Père et flic s’inscrit dans un sous-genre assez savoureux du thriller, le polar familial, dont James Gray est devenu le maître incontesté avec Little Odessa puis le sublime The Yards. Sans aucun doute, Michael Caton-Jones (Le Chacal) n’a pas le talent de Gray, ce qui n’empêche pas son film de se hisser au-dessus de la moyenne du moment. Vincent LaMarca, un inspecteur respecté traumatisé par l’arrestation de son père pour meurtre lorsqu’il était plus jeune, voit la malédiction familiale se répéter lorsqu’il découvre que son propre fils, drogué à l’abandon, assassine un dealer au cours d’une transaction qui tourne mal.

Le sujet est épatant, porté sur un plateau par un casting haut-de-gamme : Robert De Niro en vieux routard érodé, James Franco en jeune paumé et la touchante Frances McDormand en intermédiaire de luxe. Cette distribution royale n’est pas seule à rendre Père et flic si sympathique, tant Michael Caton-Jones, à reproduire en bon faiseur le style Gray (ambiance funèbre, tragique de chaque geste, effets amplifiés toujours sur le fil), parvient à instituer une atmosphère glauque et envoûtante, partagée entre soigneuses compositions et réalisme urbain cher au genre (les côtes grises de l’Etat de New York, aux antipodes des polars californiens). L’intrigue suit un cours fluide et tendu, avançant sans hésitation jusqu’à la résolution finale : voici donc un pur produit hollywoodien, avec tout ce que cela suppose de maîtrise rassurante et de pis-aller artistique.

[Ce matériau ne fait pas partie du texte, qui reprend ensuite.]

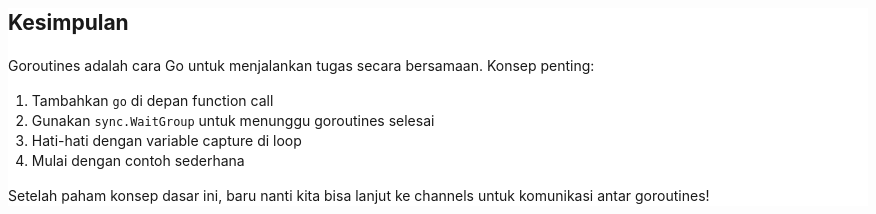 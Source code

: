 ## Kesimpulan

Goroutines adalah cara Go untuk menjalankan tugas secara bersamaan. Konsep penting:

1. Tambahkan `go` di depan function call
2. Gunakan `sync.WaitGroup` untuk menunggu goroutines selesai
3. Hati-hati dengan variable capture di loop
4. Mulai dengan contoh sederhana

Setelah paham konsep dasar ini, baru nanti kita bisa lanjut ke channels untuk komunikasi antar goroutines! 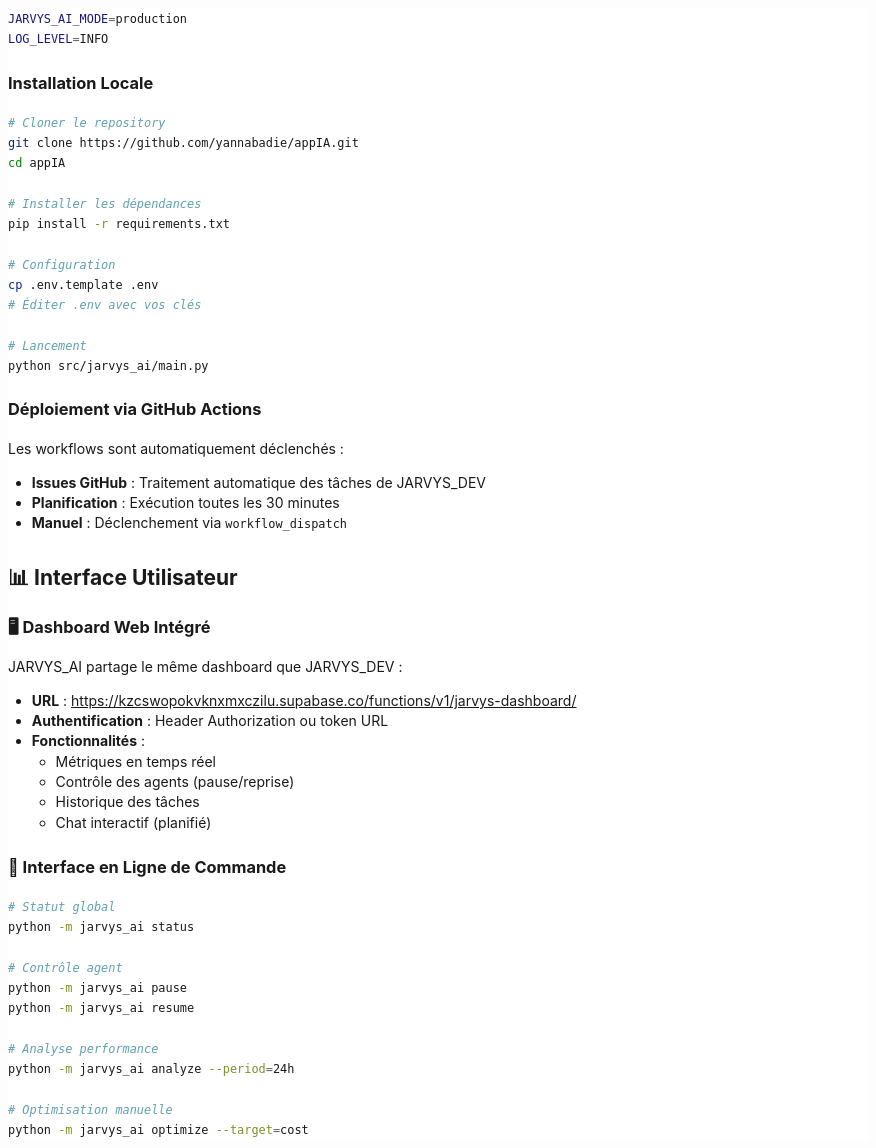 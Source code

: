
 ```bash
JARVYS_AI_MODE=production
LOG_LEVEL=INFO
```

### Installation Locale
```bash
# Cloner le repository
git clone https://github.com/yannabadie/appIA.git
cd appIA

# Installer les dépendances
pip install -r requirements.txt

# Configuration
cp .env.template .env
# Éditer .env avec vos clés

# Lancement
python src/jarvys_ai/main.py
```

### Déploiement via GitHub Actions
Les workflows sont automatiquement déclenchés :
- **Issues GitHub** : Traitement automatique des tâches de JARVYS_DEV
- **Planification** : Exécution toutes les 30 minutes
- **Manuel** : Déclenchement via `workflow_dispatch`

## 📊 Interface Utilisateur

### 🖥️ Dashboard Web Intégré
JARVYS_AI partage le même dashboard que JARVYS_DEV :
- **URL** : https://kzcswopokvknxmxczilu.supabase.co/functions/v1/jarvys-dashboard/
- **Authentification** : Header Authorization ou token URL
- **Fonctionnalités** :
  - Métriques en temps réel
  - Contrôle des agents (pause/reprise)
  - Historique des tâches
  - Chat interactif (planifié)

### 📱 Interface en Ligne de Commande
```bash
# Statut global
python -m jarvys_ai status

# Contrôle agent
python -m jarvys_ai pause
python -m jarvys_ai resume

# Analyse performance
python -m jarvys_ai analyze --period=24h

# Optimisation manuelle
python -m jarvys_ai optimize --target=cost
```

C’est dans sa longue scène finale que le film cristallise cet état d’entre-deux : l’interprétation de De Niro semble y fonctionner à double tranchant, avec d’un côté une technique extrêmement sûre déployant tranquillement ses effets, de l’autre un côté si facile que l’ensemble vire à la démonstration et frôle la caricature. Mais la force des enjeux dramatiques autant que ce rendu minimal pour un déluge d’effets parviennent à porter le film jusqu’au bout. Tranquillement, Père et flic s’impose comme un honnête thriller flirtant entre académisme et classicisme. S’y joue, sinon une réelle envie de bien faire, l’expression d’un cinéma archaïque, à l’ancienne, capable de rivaliser avec la plupart des séries B hi-tech du moment.